TOEIC試験で替え玉受験疑い、37歳女性と中国籍学生を逮捕
警視庁富坂署は2月26日までに、英語検定試験「TOEIC」を替え玉受験したとして、有印私文書偽造・同行使の疑いで、東京都新宿区在住の会社員、森山瑠威容疑者(37)と、中野区在住の中国籍で専門学生の男(20)を逮捕しました。この事件は、国際的な資格試験における不正行為の深刻な実態を浮き彫りにしています。
逮捕容疑の詳細と成り済ましの手口
逮捕容疑によれば、森山容疑者と中国籍の学生は共謀して昨年5月、豊島区内のTOEIC試験会場において、森山容疑者が学生の男に成り済まし、解答用紙に同男の氏名を記入して受験したとされています。警視庁の調べに対して、森山容疑者は黙秘を続けている一方、中国籍の学生は「替え玉受験を依頼した。100万円ほどを支払った」と具体的な供述をしていることが明らかになりました。

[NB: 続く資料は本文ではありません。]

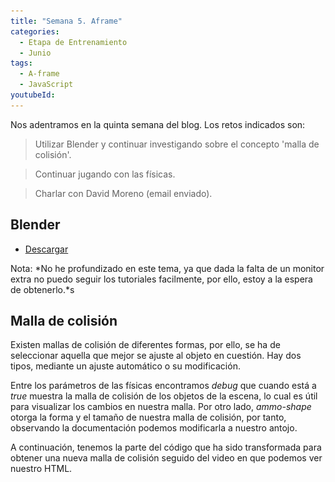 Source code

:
```yaml
---
title: "Semana 5. Aframe"
categories:
  - Etapa de Entrenamiento
  - Junio
tags:
  - A-frame
  - JavaScript
youtubeId: 
---
```



Nos adentramos en la quinta semana del blog. Los retos indicados son:

> Utilizar Blender y continuar investigando sobre el concepto 'malla de colisión'.

> Continuar jugando con las físicas. 

> Charlar con David Moreno (email enviado).


## **Blender**

* [Descargar](https://www.blender.org/)

Nota: *No he profundizado en este tema, ya que dada la falta de un monitor extra no puedo seguir los tutoriales facilmente, por ello, estoy a la espera de obtenerlo.*s

## **Malla de colisión**

Existen mallas de colisión de diferentes formas, por ello, se ha de seleccionar aquella que mejor se ajuste al objeto en cuestión. Hay dos tipos, mediante un ajuste automático o su modificación. 

Entre los parámetros de las físicas encontramos *debug* que cuando está a *true* muestra la malla de colisión de los objetos de la escena, lo cual es útil para visualizar los cambios en nuestra malla. Por otro lado, *ammo-shape* otorga la forma y el tamaño de nuestra malla de colisión, por tanto, observando la documentación podemos modificarla a nuestro antojo. 

A continuación, tenemos la parte del código que ha sido transformada para obtener una nueva malla de colisión seguido del video en que podemos ver nuestro HTML.

<script>
ammo-shape="type: sphere; fit: manual; sphereRadius:3;"
<script>

{% include video id="Z-PMK80MOR8 " provider="youtube" %}

También se ha modificado la malla de colisión de una caja, como puede observarse en la siguiente imagen, usando el siguiente código:

<script>
ammo-shape="type: box; fit: manual; halfExtents: 2 2 2;"
<script>

![Malla colisión](https://raw.githubusercontent.com/RoboticsLabURJC/2022-tfg-ana-villanueva/main/otros/27J/cap1.png)

## **Físicas**

Masa: Objetos con diferente masa llegarán al mismo tiempo a tierra, si son tirados desde la misma altura, ya que tienen exactamente la misma aceleración. *mass*

Resistencia al movimiento: Objetos con resistencias al movimiento muy elevadas no lograrán ponerse en movimiento. *linearDamping*

* Aframe 

1. Modificación de las físicas al hacer click en la tecla 'Espacio'. 

En el siguiente ejemplo al pulsar la tecla 'Espacio' se cambiará la resistencia al movimiento y el color de la esfera. El segundo cambio fue propuesto para comprobar el funcionamiento y que todo fuera correcto, ya que al cambiar la resistencia al movimiento ambas esferas siguen cayendo a la misma velocidad, pero el atributo se ha cambiado correctamente. ¿Cómo sabemos que el cambio se ha dado? 

<script>
  console.log(red.getAttribute('ammo-body').linearDamping);
  console.log(blue.getAttribute('ammo-body').linearDamping);
<script>

Por tanto, si el atributo se ha cambiado ¿por qué no se refleja a nivel visual?

* Networked Aframe

## **David Moreno**


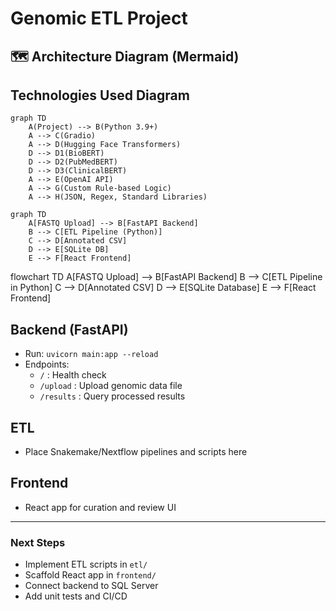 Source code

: # Genomic ETL Project

## 🗺️ Architecture Diagram (Mermaid)

## Technologies Used Diagram

```mermaid
graph TD
    A(Project) --> B(Python 3.9+)
    A --> C(Gradio)
    A --> D(Hugging Face Transformers)
    D --> D1(BioBERT)
    D --> D2(PubMedBERT)
    D --> D3(ClinicalBERT)
    A --> E(OpenAI API)
    A --> G(Custom Rule-based Logic)
    A --> H(JSON, Regex, Standard Libraries)
```

```mermaid
graph TD
    A[FASTQ Upload] --> B[FastAPI Backend]
    B --> C[ETL Pipeline (Python)]
    C --> D[Annotated CSV]
    D --> E[SQLite DB]
    E --> F[React Frontend]
```

flowchart TD
  A[FASTQ Upload] --> B[FastAPI Backend]
  B --> C[ETL Pipeline in Python]
  C --> D[Annotated CSV]
  D --> E[SQLite Database]
  E --> F[React Frontend]


## Backend (FastAPI)
- Run: `uvicorn main:app --reload`
- Endpoints:
  - `/` : Health check
  - `/upload` : Upload genomic data file
  - `/results` : Query processed results

## ETL
- Place Snakemake/Nextflow pipelines and scripts here

## Frontend
- React app for curation and review UI

---

### Next Steps
- Implement ETL scripts in `etl/`
- Scaffold React app in `frontend/`
- Connect backend to SQL Server
- Add unit tests and CI/CD
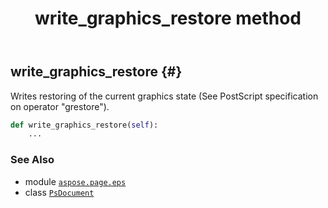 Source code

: ﻿---
title: write_graphics_restore method
second_title: Aspose.Page for Python via .NET API References
description: 
type: docs
weight: 500
url: /python-net/aspose.page.eps/psdocument/write_graphics_restore/
is_root: false
---

## write_graphics_restore {#}

Writes restoring of the current graphics state (See PostScript specification on operator "grestore").



```python
def write_graphics_restore(self):
    ...
```





### See Also
* module [`aspose.page.eps`](../../)
* class [`PsDocument`](/page/python-net/aspose.page.eps/psdocument)
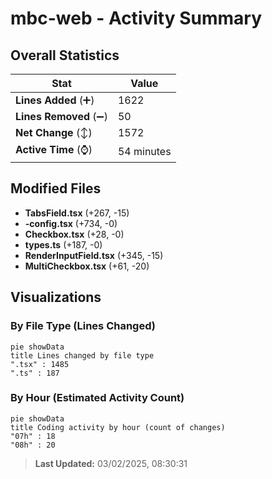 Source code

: # mbc-web - Activity Summary 

## Overall Statistics

| Stat                   | Value                                                             |
| ---------------------- | ----------------------------------------------------------------- |
| **Lines Added** (➕)   | 1622                                          |
| **Lines Removed** (➖) | 50                                        |
| **Net Change** (↕)    | 1572                |
| **Active Time** (⌚)   | 54 minutes |


## Modified Files
- **TabsField.tsx** (+267, -15)
- **-config.tsx** (+734, -0)
- **Checkbox.tsx** (+28, -0)
- **types.ts** (+187, -0)
- **RenderInputField.tsx** (+345, -15)
- **MultiCheckbox.tsx** (+61, -20)

## Visualizations

### By File Type (Lines Changed)

```mermaid
pie showData
title Lines changed by file type
".tsx" : 1485
".ts" : 187
```

### By Hour (Estimated Activity Count)

```mermaid
pie showData
title Coding activity by hour (count of changes)
"07h" : 18
"08h" : 20
```


> **Last Updated:** 03/02/2025, 08:30:31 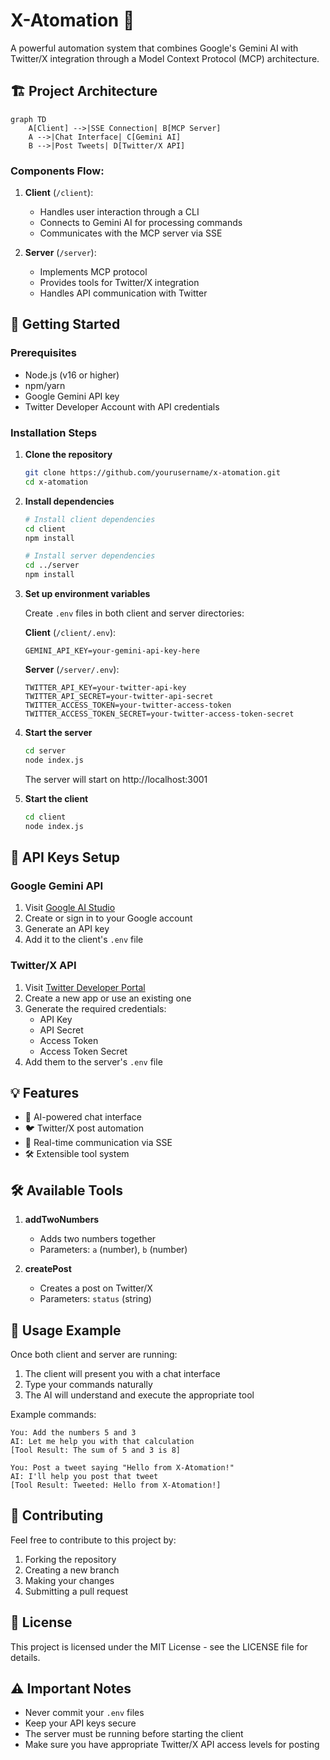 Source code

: # X-Atomation 🤖

A powerful automation system that combines Google's Gemini AI with Twitter/X integration through a Model Context Protocol (MCP) architecture.

## 🏗 Project Architecture

```mermaid
graph TD
    A[Client] -->|SSE Connection| B[MCP Server]
    A -->|Chat Interface| C[Gemini AI]
    B -->|Post Tweets| D[Twitter/X API]
```

### Components Flow:
1. **Client** (`/client`):
   - Handles user interaction through a CLI
   - Connects to Gemini AI for processing commands
   - Communicates with the MCP server via SSE

2. **Server** (`/server`):
   - Implements MCP protocol
   - Provides tools for Twitter/X integration
   - Handles API communication with Twitter

## 🚀 Getting Started

### Prerequisites

- Node.js (v16 or higher)
- npm/yarn
- Google Gemini API key
- Twitter Developer Account with API credentials

### Installation Steps

1. **Clone the repository**
   ```bash
   git clone https://github.com/yourusername/x-atomation.git
   cd x-atomation
   ```

2. **Install dependencies**
   ```bash
   # Install client dependencies
   cd client
   npm install

   # Install server dependencies
   cd ../server
   npm install
   ```

3. **Set up environment variables**

   Create `.env` files in both client and server directories:

   **Client** (`/client/.env`):
   ```env
   GEMINI_API_KEY=your-gemini-api-key-here
   ```

   **Server** (`/server/.env`):
   ```env
   TWITTER_API_KEY=your-twitter-api-key
   TWITTER_API_SECRET=your-twitter-api-secret
   TWITTER_ACCESS_TOKEN=your-twitter-access-token
   TWITTER_ACCESS_TOKEN_SECRET=your-twitter-access-token-secret
   ```

4. **Start the server**
   ```bash
   cd server
   node index.js
   ```
   The server will start on http://localhost:3001

5. **Start the client**
   ```bash
   cd client
   node index.js
   ```

## 🔑 API Keys Setup

### Google Gemini API
1. Visit [Google AI Studio](https://makersuite.google.com/app/apikey)
2. Create or sign in to your Google account
3. Generate an API key
4. Add it to the client's `.env` file

### Twitter/X API
1. Visit [Twitter Developer Portal](https://developer.twitter.com/en/portal/dashboard)
2. Create a new app or use an existing one
3. Generate the required credentials:
   - API Key
   - API Secret
   - Access Token
   - Access Token Secret
4. Add them to the server's `.env` file

## 💡 Features

- 🤖 AI-powered chat interface
- 🐦 Twitter/X post automation
- 🔄 Real-time communication via SSE
- 🛠 Extensible tool system

## 🛠 Available Tools

1. **addTwoNumbers**
   - Adds two numbers together
   - Parameters: `a` (number), `b` (number)

2. **createPost**
   - Creates a post on Twitter/X
   - Parameters: `status` (string)

## 📝 Usage Example

Once both client and server are running:

1. The client will present you with a chat interface
2. Type your commands naturally
3. The AI will understand and execute the appropriate tool

Example commands:
```
You: Add the numbers 5 and 3
AI: Let me help you with that calculation
[Tool Result: The sum of 5 and 3 is 8]

You: Post a tweet saying "Hello from X-Atomation!"
AI: I'll help you post that tweet
[Tool Result: Tweeted: Hello from X-Atomation!]
```

## 🤝 Contributing

Feel free to contribute to this project by:
1. Forking the repository
2. Creating a new branch
3. Making your changes
4. Submitting a pull request

## 📄 License

This project is licensed under the MIT License - see the LICENSE file for details.

## ⚠️ Important Notes

- Never commit your `.env` files
- Keep your API keys secure
- The server must be running before starting the client
- Make sure you have appropriate Twitter/X API access levels for posting
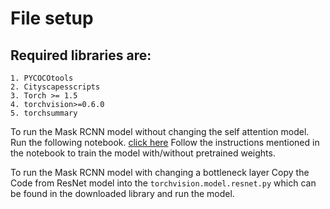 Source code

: # File setup

## Required libraries are:
```libraries
1. PYCOCOtools
2. Cityscapesscripts
3. Torch >= 1.5
4. torchvision>=0.6.0
5. torchsummary
```

To run the Mask RCNN model without changing the self attention model. Run the following notebook. [click here](https://github.com/sandeeprockstar/Maskrcnn-Cityscapes/blob/master/MaskRCNNresnet_with_FPN.ipynb)
Follow the instructions mentioned in the notebook to train the model with/without pretrained weights.

To run the Mask RCNN model with changing a bottleneck layer 
Copy the Code from ResNet model into the `torchvision.model.resnet.py` which can be found in the downloaded library and run the model.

さらに注目すべき点は、森山容疑者が昨年以降、別の事件でも中国籍の女性に成り済まして東洋大学大学院の入試などを受験したとして、同様の容疑で既に逮捕・起訴されていることです。このことから、彼女が複数の試験で組織的に成り済まし行為を繰り返していた可能性が指摘されています。
高得点と事件の背景
替え玉受験が行われたTOEIC試験では、森山容疑者が受験した結果、990点満点中955点という極めて高いスコアを記録しました。この高得点は、試験の公正性に対する重大な脅威を示すとともに、替え玉受験が資格取得や進学において不当な利益をもたらす危険性を強調しています。
事件の背景には、留学生や専門学生を中心とした試験対策の需要の高まりが存在すると見られています。特に中国籍の学生が関与した点から、国際的な教育環境における不正行為の防止策の強化が急務であることが浮き彫りになりました。警視庁は、今後も同様の事件の捜査を進め、試験制度の信頼性を守るための取り組みを強化していく方針です。